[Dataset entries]

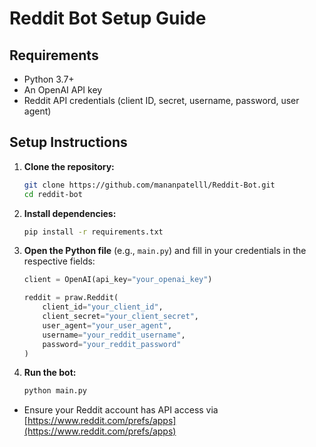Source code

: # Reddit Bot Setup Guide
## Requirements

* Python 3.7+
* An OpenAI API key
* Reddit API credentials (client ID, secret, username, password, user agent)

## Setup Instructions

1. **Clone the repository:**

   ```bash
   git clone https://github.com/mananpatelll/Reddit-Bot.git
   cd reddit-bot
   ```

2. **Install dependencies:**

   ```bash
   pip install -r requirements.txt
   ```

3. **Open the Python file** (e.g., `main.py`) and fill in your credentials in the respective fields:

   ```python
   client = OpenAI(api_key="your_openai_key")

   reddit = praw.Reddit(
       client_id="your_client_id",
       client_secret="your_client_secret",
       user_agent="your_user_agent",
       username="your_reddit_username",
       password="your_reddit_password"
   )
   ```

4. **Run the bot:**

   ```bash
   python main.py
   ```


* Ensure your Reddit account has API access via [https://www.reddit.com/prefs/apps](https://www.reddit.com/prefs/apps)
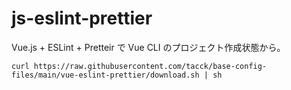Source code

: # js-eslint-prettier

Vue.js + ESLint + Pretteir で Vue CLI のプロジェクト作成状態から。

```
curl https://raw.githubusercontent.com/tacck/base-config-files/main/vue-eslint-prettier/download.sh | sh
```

▸ **Directions**: Note how many lines above hold "prettier" and give that figure alone.

▸ **Exercise result**: 2